The Croatian coastline with its hundreds of islands provides the perfect context in which pirates could operate with innumerable hiding places in the bays and caves that the islands and cliffs provide. The few miles of similar topography where I used to live supported a smuggling operation, so with a coastline that stretches for well over 2000 miles of course pirates operated here. The fact is that at different times in history there were three different pirate groups operating here.
The first group to menace these waters were the Narentines, a Serbian tribal group whose name derives from the Neretva river, the largest on this side of the Adriatic and a natural thoroughfare for raiding parties, much like the fjords to the Norse. They attacked Venetian traders in the 9th and 10th centuries until their eventual defeat by Doge Pietro II, a victory that has been celebrated ever since in the ceremony where Venice “marries” the sea each year. (Can’t believe I didn’t include that festival amongst all of my Venetian posts.)
Enter the corsairs of Omis, albeit two centuries later.
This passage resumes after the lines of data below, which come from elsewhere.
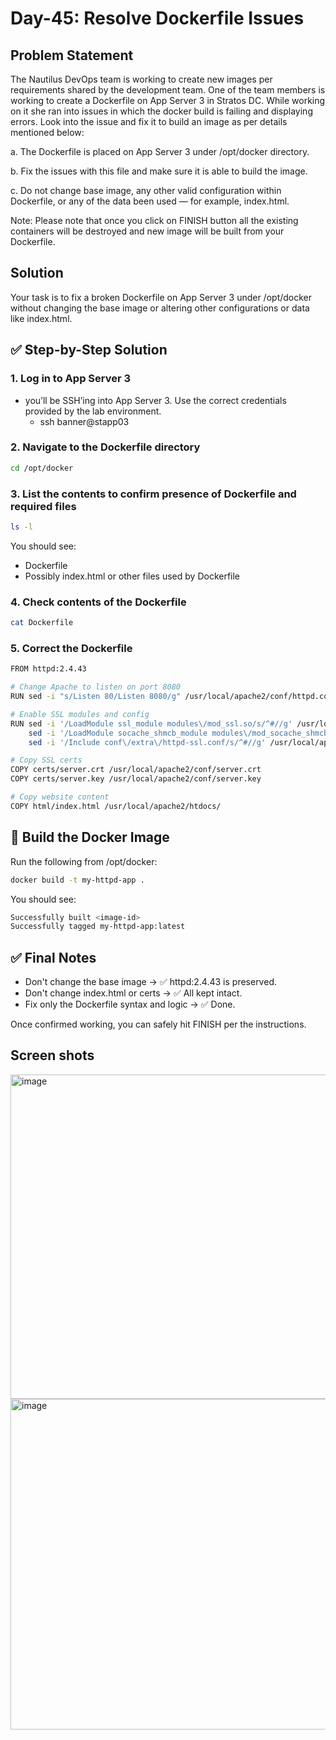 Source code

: # Day-45: Resolve Dockerfile Issues

## Problem Statement

The Nautilus DevOps team is working to create new images per requirements shared by the development team. One of the team members is working to create a Dockerfile on App Server 3 in Stratos DC. While working on it she ran into issues in which the docker build is failing and displaying errors. Look into the issue and fix it to build an image as per details mentioned below:

a. The Dockerfile is placed on App Server 3 under /opt/docker directory.

b. Fix the issues with this file and make sure it is able to build the image.

c. Do not change base image, any other valid configuration within Dockerfile, or any of the data been used — for example, index.html.

Note: Please note that once you click on FINISH button all the existing containers will be destroyed and new image will be built from your Dockerfile.

## Solution
Your task is to fix a broken Dockerfile on App Server 3 under /opt/docker without changing the base image or altering other configurations or data like index.html.

## ✅ Step-by-Step Solution

### 1. Log in to App Server 3

- you’ll be SSH’ing into App Server 3. Use the correct credentials provided by the lab environment.
  - ssh banner@stapp03
### 2. Navigate to the Dockerfile directory
```bash
cd /opt/docker
```
### 3. List the contents to confirm presence of Dockerfile and required files
```bash
ls -l
```
You should see:

- Dockerfile
- Possibly index.html or other files used by Dockerfile

### 4. Check contents of the Dockerfile
```bash
cat Dockerfile
```
### 5. Correct the Dockerfile

```bash
FROM httpd:2.4.43

# Change Apache to listen on port 8080
RUN sed -i "s/Listen 80/Listen 8080/g" /usr/local/apache2/conf/httpd.conf

# Enable SSL modules and config
RUN sed -i '/LoadModule ssl_module modules\/mod_ssl.so/s/^#//g' /usr/local/apache2/conf/httpd.conf && \
    sed -i '/LoadModule socache_shmcb_module modules\/mod_socache_shmcb.so/s/^#//g' /usr/local/apache2/conf/httpd.conf && \
    sed -i '/Include conf\/extra\/httpd-ssl.conf/s/^#//g' /usr/local/apache2/conf/httpd.conf

# Copy SSL certs
COPY certs/server.crt /usr/local/apache2/conf/server.crt
COPY certs/server.key /usr/local/apache2/conf/server.key

# Copy website content
COPY html/index.html /usr/local/apache2/htdocs/

```
## 🧪 Build the Docker Image
Run the following from /opt/docker:
```bash
docker build -t my-httpd-app .
```
You should see:
```bash
Successfully built <image-id>
Successfully tagged my-httpd-app:latest
```
## ✅ Final Notes

- Don't change the base image → ✅ httpd:2.4.43 is preserved.
- Don't change index.html or certs → ✅ All kept intact.
- Fix only the Dockerfile syntax and logic → ✅ Done.

Once confirmed working, you can safely hit FINISH per the instructions.

## Screen shots
<img width="1050" height="519" alt="image" src="https://github.com/user-attachments/assets/e147fe18-a99e-4c14-b470-b320078f2af9" />

<img width="1050" height="529" alt="image" src="https://github.com/user-attachments/assets/6ab71720-61df-4125-8222-9c892ea25a9b" />



 



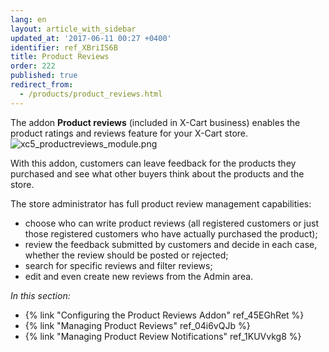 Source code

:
 ```yaml
---
lang: en
layout: article_with_sidebar
updated_at: '2017-06-11 00:27 +0400'
identifier: ref_XBriIS6B
title: Product Reviews
order: 222
published: true
redirect_from:
  - /products/product_reviews.html
---
```

The addon **Product reviews** (included in X-Cart business) enables the product ratings and reviews feature for your X-Cart store.
    ![xc5_productreviews_module.png]({{site.baseurl}}/attachments/ref_XBriIS6B/xc5_productreviews_module.png)

With this addon, customers can leave feedback for the products they purchased and see what other buyers think about the products and the store. 

The store administrator has full product review management capabilities: 

   * choose who can write product reviews (all registered customers or just those registered customers who have actually purchased the product);   
   * review the feedback submitted by customers and decide in each case, whether the review should be posted or rejected;
   * search for specific reviews and filter reviews;
   * edit and even create new reviews from the Admin area. 


_In this section:_

   * {% link "Configuring the Product Reviews Addon" ref_45EGhRet %}
   * {% link "Managing Product Reviews" ref_04i6vQJb  %}
   * {% link "Managing Product Review Notifications" ref_1KUVvkg8 %}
As their name suggests they originated from Omis, 200km further up the coast from Dubrovnik. Described by the local tourist board as “one of the most powerful and fearsome” pirate groups of the entire Mediterranean. Well they would wouldn’t they? They did have some chutzpah, not content with emulating the Narentines and helping themselves to Venetian cargoes they also harried the Pope’s crusaders en route to Palestine. The Pope declared ware on them. And lost. Once again it took concerted Venetian naval might to end the Omis era in 1331.
Neither of these groups sailed in galleons – this was still the era of warships powered by rowers in the Mediterranean. So what about the final group, the evocatively named Uskoks, a word meaning “those who ambushed”? Also operating from rowed boats these were groups of soldiers who turned to piracy as a means of survival. In contrast to their predecessors their targets were Ottoman rather than Venetian, so much so that their actions helped to trigger a war between Venice and the Ottoman Empire in the 16th century. In fact they allied themselves with the Papal fleet that crushed the Ottomans at the Battle of Lepanto. Seeing themselves more as holy warriors they were disbanded as part of a peace treaty between Venice and Austria in 17th Century.
So no galleons. No rum. No parrots. But pirates aplenty.